$A$ bubble has surface tension $S$. The ideal gas inside the bubble has a ratio of specific heats $\gamma = \frac{5}{3}$. The bubble is exposed to the atmosphere and it always retains its spherical shape. When the atmospheric pressure is $P_{a1}$,the radius of the bubble is $r_1$ and the temperature of the enclosed gas is $T_1$. When the atmospheric pressure is $P_{a2}$,the radius of the bubble and the temperature of the enclosed gas are $r_2$ and $T_2$,respectively.
Which of the following statement$(s)$ is(are) correct?
$(A)$ If the surface of the bubble is a perfect heat insulator,then $\left(\frac{r_1}{r_2}\right)^5 = \frac{P_{a2} + \frac{4S}{r_2}}{P_{a1} + \frac{4S}{r_1}}$
$(B)$ If the surface of the bubble is a perfect heat insulator,then the total internal energy of the bubble including its surface energy does not change with the external atmospheric pressure.
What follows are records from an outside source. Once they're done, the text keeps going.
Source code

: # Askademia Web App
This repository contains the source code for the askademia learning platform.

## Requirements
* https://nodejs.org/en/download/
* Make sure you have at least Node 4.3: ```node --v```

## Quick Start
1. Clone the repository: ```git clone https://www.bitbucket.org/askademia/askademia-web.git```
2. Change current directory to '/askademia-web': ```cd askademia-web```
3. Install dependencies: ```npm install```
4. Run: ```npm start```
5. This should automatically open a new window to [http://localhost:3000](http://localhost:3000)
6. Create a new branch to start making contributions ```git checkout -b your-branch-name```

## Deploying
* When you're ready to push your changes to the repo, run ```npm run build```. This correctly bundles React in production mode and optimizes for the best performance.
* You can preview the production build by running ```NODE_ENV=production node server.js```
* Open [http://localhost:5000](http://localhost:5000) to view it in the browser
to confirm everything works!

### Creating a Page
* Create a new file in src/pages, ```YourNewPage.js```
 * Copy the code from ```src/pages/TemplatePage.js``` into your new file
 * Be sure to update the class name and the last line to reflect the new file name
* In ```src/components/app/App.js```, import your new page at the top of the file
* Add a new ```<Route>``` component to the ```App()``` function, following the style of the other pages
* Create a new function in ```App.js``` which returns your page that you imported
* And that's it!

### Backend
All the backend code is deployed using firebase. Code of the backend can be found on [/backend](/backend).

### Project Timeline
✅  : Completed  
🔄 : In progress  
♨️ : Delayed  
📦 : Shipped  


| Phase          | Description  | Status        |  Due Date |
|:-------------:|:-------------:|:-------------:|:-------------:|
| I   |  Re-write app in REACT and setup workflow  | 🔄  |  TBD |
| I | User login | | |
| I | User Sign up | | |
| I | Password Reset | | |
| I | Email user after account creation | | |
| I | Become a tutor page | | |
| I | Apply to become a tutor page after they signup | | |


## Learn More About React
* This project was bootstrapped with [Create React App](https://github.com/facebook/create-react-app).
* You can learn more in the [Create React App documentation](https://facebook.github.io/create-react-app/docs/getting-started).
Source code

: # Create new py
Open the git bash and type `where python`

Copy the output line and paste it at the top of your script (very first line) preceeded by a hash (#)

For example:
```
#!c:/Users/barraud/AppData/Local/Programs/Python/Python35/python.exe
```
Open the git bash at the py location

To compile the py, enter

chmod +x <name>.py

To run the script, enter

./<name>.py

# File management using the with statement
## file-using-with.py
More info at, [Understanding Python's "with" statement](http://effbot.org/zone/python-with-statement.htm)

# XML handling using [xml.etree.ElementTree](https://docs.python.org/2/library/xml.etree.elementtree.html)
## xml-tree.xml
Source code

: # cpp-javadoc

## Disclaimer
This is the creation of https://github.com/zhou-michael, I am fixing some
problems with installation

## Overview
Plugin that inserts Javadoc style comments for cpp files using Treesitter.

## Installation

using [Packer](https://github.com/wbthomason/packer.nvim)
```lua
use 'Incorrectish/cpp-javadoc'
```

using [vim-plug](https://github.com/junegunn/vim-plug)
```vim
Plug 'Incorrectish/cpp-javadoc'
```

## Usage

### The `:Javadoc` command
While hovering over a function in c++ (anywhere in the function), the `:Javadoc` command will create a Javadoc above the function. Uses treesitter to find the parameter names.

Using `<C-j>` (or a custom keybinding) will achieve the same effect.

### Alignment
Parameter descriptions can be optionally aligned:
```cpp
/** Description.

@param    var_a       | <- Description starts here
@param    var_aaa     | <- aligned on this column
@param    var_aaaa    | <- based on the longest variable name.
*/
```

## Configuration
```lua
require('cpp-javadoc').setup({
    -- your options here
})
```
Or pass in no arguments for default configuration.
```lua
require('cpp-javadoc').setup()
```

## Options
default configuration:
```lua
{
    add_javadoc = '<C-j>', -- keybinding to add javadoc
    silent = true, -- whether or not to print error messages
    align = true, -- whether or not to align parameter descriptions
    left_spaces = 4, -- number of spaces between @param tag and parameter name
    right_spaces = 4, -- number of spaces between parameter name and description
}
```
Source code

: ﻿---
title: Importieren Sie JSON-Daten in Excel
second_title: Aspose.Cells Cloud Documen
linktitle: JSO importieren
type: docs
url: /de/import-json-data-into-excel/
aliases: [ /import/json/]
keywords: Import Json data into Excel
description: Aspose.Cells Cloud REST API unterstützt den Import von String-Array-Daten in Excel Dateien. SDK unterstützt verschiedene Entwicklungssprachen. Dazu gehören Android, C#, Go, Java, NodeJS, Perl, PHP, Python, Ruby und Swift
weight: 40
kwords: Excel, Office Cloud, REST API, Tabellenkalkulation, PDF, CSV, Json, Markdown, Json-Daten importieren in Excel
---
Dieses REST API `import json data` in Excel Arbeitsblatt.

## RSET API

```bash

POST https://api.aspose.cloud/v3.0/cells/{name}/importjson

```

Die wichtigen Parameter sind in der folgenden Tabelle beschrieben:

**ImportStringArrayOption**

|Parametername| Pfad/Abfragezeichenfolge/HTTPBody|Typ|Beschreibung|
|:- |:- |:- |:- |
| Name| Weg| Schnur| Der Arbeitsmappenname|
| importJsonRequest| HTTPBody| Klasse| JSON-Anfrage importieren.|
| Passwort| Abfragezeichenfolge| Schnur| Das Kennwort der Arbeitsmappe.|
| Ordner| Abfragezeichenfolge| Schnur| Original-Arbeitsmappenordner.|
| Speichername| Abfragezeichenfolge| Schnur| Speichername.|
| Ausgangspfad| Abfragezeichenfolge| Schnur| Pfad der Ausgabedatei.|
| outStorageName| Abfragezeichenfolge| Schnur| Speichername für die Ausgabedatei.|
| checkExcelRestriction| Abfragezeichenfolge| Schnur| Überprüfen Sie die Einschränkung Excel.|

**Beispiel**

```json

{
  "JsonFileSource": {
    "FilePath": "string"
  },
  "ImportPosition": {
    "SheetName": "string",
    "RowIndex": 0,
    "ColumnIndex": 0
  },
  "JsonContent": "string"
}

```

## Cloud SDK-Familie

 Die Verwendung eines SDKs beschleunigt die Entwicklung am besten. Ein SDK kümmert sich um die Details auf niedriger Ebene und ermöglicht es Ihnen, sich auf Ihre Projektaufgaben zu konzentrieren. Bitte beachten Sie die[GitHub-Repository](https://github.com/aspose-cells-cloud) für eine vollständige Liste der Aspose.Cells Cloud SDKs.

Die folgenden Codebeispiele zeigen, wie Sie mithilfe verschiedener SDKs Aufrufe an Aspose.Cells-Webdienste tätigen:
$(C)$ If the surface of the bubble is a perfect heat conductor and the change in atmospheric temperature is negligible,then $\left(\frac{r_1}{r_2}\right)^3 = \frac{P_{a2} + \frac{4S}{r_2}}{P_{a1} + \frac{4S}{r_1}}$
$(D)$ If the surface of the bubble is a perfect heat insulator,then $\left(\frac{T_2}{T_1}\right)^{\frac{5}{2}} = \frac{P_{a2} + \frac{4S}{r_2}}{P_{a1} + \frac{4S}{r_1}}$

• A
  $A, B$
• B
  $A, C$
• C
  $C, D$
• D
  $B, D$